WHAT IS EXPECTED
Search for the word "emph" in the entries. Each line that holds it should be copied.

DATASET CONTENT
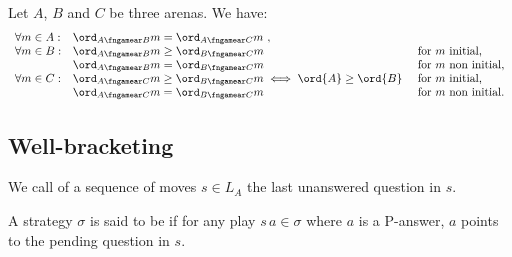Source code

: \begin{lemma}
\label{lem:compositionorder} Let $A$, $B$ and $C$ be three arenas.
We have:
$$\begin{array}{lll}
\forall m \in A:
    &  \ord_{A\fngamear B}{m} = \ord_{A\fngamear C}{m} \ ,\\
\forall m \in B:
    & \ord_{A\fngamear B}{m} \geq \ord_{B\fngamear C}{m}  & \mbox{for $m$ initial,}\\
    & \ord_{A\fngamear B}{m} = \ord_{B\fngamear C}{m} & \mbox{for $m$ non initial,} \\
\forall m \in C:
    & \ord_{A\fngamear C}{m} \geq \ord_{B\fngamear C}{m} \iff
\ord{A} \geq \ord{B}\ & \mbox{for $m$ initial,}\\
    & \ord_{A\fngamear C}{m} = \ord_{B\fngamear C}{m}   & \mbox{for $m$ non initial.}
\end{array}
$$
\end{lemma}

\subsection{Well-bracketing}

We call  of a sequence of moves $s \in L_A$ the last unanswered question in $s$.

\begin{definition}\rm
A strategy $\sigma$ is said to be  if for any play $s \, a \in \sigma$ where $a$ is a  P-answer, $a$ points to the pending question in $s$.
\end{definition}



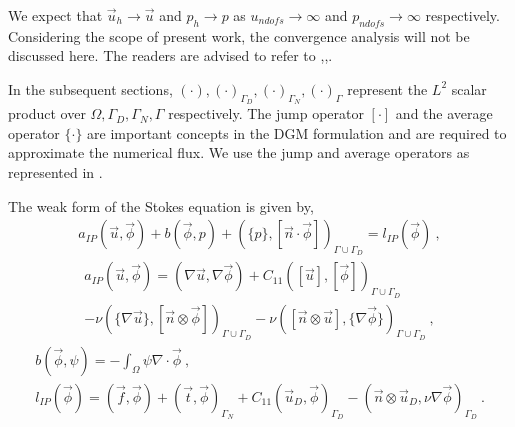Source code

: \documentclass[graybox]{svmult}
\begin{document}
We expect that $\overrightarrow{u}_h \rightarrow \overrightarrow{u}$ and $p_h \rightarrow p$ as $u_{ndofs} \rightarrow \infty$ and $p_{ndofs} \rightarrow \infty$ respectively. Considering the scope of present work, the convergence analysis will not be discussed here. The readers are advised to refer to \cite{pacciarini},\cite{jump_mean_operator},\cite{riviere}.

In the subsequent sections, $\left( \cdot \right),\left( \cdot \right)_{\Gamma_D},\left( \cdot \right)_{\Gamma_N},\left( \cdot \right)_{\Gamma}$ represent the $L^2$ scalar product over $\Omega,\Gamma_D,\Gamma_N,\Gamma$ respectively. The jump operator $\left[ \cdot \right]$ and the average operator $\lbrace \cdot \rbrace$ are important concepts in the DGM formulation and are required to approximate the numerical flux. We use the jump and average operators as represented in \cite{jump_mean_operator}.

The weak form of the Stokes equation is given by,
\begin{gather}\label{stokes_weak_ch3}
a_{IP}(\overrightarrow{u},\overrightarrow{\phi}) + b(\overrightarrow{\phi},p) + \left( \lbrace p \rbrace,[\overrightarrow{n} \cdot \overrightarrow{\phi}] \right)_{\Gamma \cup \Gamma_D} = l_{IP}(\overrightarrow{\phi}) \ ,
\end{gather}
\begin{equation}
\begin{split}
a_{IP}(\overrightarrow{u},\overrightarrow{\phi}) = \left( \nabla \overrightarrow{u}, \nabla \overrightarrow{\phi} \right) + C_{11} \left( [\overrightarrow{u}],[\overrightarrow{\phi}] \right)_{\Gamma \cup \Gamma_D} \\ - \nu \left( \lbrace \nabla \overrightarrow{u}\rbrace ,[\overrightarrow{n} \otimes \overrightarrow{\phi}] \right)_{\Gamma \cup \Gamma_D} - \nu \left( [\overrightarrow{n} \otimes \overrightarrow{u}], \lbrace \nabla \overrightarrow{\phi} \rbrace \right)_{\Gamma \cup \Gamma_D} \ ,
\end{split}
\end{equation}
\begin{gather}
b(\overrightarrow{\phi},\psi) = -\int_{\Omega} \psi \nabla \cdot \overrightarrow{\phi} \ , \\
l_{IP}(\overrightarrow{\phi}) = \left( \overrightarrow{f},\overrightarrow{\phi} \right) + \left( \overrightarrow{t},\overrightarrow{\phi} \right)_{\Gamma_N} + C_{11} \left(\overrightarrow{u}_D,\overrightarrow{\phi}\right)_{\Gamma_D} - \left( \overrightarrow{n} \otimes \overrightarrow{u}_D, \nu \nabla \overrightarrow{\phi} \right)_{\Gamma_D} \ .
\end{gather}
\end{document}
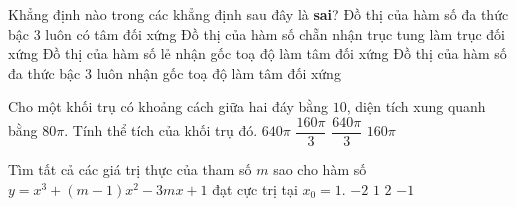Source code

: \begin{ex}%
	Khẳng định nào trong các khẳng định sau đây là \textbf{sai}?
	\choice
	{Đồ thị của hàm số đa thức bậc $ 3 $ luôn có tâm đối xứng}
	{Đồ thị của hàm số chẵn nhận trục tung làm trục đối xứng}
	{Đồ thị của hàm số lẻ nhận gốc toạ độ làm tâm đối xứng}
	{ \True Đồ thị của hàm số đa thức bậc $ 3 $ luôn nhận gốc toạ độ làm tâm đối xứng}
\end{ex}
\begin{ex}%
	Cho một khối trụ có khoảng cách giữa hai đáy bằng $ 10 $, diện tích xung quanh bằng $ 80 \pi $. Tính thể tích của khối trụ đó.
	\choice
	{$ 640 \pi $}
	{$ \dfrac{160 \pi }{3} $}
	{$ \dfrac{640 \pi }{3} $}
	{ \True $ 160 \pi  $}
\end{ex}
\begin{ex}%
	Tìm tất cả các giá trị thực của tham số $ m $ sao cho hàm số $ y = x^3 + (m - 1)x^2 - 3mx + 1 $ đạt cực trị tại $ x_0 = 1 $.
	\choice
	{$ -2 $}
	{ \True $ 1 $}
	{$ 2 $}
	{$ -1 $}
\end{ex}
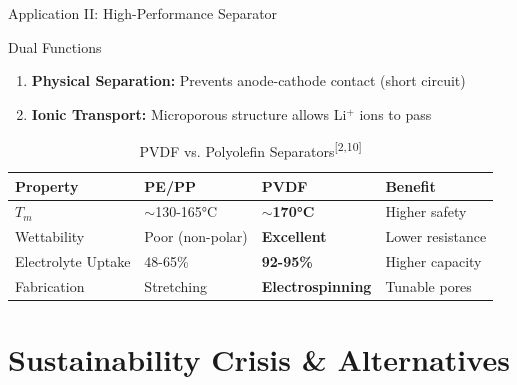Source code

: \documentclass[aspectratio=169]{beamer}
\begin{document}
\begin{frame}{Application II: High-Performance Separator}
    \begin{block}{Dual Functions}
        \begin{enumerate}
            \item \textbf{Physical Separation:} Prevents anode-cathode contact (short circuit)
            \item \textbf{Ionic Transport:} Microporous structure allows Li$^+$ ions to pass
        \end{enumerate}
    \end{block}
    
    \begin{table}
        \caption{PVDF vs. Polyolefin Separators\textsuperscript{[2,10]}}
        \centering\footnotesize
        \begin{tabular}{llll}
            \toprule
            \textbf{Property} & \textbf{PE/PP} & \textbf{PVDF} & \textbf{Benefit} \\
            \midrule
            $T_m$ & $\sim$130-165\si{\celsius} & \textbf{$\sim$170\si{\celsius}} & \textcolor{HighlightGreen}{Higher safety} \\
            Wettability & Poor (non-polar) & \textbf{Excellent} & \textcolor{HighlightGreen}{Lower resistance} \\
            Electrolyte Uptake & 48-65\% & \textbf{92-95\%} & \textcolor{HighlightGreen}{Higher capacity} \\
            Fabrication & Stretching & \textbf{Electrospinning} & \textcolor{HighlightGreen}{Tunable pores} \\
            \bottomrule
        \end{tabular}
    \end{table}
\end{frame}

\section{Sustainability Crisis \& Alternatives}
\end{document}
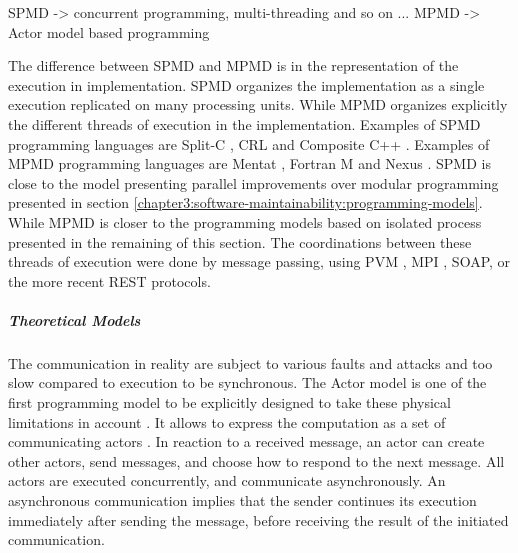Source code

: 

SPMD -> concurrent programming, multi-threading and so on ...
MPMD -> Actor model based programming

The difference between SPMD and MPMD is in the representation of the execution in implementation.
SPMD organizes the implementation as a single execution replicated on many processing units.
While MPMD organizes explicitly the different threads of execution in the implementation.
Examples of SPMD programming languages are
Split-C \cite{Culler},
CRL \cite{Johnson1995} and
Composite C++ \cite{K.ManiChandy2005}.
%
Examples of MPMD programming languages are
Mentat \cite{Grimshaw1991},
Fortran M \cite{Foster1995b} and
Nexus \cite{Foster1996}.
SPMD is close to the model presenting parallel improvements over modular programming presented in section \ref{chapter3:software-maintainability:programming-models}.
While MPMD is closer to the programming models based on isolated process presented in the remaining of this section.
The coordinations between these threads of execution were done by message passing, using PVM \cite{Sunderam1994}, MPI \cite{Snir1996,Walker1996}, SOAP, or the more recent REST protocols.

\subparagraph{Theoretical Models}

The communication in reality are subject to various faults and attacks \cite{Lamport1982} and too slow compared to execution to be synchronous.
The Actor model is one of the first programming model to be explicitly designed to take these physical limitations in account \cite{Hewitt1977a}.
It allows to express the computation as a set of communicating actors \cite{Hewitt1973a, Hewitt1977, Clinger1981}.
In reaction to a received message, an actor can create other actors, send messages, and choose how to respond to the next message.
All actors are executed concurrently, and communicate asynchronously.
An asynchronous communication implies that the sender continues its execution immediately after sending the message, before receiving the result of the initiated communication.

...

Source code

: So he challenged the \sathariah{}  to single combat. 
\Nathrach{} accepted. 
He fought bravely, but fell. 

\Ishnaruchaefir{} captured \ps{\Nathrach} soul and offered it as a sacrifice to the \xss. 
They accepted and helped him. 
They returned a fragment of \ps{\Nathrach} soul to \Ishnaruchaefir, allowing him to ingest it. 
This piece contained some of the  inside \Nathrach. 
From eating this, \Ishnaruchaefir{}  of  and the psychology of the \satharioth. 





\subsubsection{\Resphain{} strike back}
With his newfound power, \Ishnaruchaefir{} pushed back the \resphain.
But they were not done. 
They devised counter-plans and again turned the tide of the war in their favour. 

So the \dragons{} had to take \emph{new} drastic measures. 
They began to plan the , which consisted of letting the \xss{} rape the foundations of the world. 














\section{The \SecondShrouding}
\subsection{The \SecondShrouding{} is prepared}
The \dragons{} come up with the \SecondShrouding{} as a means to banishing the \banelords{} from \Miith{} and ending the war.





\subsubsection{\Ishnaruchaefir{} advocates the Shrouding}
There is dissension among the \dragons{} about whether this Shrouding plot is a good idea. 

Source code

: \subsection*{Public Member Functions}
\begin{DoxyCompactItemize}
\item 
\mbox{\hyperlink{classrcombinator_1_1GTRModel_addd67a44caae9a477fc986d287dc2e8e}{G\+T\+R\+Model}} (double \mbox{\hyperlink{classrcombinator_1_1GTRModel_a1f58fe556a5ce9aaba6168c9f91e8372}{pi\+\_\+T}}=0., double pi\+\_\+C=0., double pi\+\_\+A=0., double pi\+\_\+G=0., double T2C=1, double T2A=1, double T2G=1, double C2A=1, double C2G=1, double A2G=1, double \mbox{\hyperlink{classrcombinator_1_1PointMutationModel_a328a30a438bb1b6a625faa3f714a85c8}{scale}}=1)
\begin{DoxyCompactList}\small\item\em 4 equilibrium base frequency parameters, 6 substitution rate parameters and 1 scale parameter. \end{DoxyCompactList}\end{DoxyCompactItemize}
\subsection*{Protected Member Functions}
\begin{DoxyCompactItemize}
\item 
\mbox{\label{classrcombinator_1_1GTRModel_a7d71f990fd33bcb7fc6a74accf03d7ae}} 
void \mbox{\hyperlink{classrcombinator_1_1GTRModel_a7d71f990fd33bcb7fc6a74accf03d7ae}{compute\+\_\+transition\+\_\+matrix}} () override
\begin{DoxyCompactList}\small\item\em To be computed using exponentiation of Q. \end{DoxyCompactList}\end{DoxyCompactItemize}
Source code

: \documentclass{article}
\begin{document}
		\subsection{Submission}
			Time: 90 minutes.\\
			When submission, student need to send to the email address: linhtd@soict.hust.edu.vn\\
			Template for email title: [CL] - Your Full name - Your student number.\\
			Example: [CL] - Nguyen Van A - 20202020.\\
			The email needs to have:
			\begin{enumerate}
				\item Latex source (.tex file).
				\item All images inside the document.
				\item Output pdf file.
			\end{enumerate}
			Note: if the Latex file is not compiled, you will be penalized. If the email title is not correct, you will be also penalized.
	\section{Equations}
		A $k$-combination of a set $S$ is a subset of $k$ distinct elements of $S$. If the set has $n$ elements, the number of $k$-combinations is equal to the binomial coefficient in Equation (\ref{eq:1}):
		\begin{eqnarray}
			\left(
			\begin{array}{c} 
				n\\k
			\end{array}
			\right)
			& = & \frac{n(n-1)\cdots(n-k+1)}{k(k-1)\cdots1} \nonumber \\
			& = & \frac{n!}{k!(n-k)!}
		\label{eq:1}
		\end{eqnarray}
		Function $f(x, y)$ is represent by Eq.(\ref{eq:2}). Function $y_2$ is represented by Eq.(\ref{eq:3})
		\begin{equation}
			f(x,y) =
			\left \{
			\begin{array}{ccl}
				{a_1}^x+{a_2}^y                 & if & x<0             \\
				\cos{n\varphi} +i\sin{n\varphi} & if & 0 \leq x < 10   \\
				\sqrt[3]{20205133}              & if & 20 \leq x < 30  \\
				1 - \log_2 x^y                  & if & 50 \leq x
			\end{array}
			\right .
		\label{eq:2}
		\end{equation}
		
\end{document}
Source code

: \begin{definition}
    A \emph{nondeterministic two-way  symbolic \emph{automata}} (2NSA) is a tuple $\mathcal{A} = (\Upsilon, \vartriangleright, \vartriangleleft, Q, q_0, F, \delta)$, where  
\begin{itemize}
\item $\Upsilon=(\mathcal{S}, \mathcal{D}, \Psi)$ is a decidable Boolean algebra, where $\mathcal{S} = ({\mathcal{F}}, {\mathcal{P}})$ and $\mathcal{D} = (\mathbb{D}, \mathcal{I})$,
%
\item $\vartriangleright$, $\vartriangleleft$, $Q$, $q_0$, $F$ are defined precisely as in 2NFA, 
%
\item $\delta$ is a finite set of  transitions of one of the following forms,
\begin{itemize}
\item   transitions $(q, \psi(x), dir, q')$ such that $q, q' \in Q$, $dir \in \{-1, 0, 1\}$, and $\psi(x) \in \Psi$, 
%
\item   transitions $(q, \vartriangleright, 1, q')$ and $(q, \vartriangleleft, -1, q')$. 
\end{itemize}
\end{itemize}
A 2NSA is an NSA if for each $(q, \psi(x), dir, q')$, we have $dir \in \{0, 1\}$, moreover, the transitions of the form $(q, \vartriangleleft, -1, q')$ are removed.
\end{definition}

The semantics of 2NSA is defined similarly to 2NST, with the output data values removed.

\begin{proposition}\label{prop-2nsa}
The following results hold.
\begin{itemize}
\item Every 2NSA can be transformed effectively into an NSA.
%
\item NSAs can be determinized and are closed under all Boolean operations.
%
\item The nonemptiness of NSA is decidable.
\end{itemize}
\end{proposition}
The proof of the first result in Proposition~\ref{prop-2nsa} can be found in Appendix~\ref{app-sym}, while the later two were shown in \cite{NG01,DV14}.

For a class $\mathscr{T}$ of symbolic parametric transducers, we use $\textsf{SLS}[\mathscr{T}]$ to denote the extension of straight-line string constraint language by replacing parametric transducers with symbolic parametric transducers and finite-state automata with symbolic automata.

EXERCISE RESPONSE
So the \dragons{} had to take \emph{new} drastic measures. 
    A \emph{nondeterministic two-way  symbolic \emph{automata}} (2NSA) is a tuple $\mathcal{A} = (\Upsilon, \vartriangleright, \vartriangleleft, Q, q_0, F, \delta)$, where  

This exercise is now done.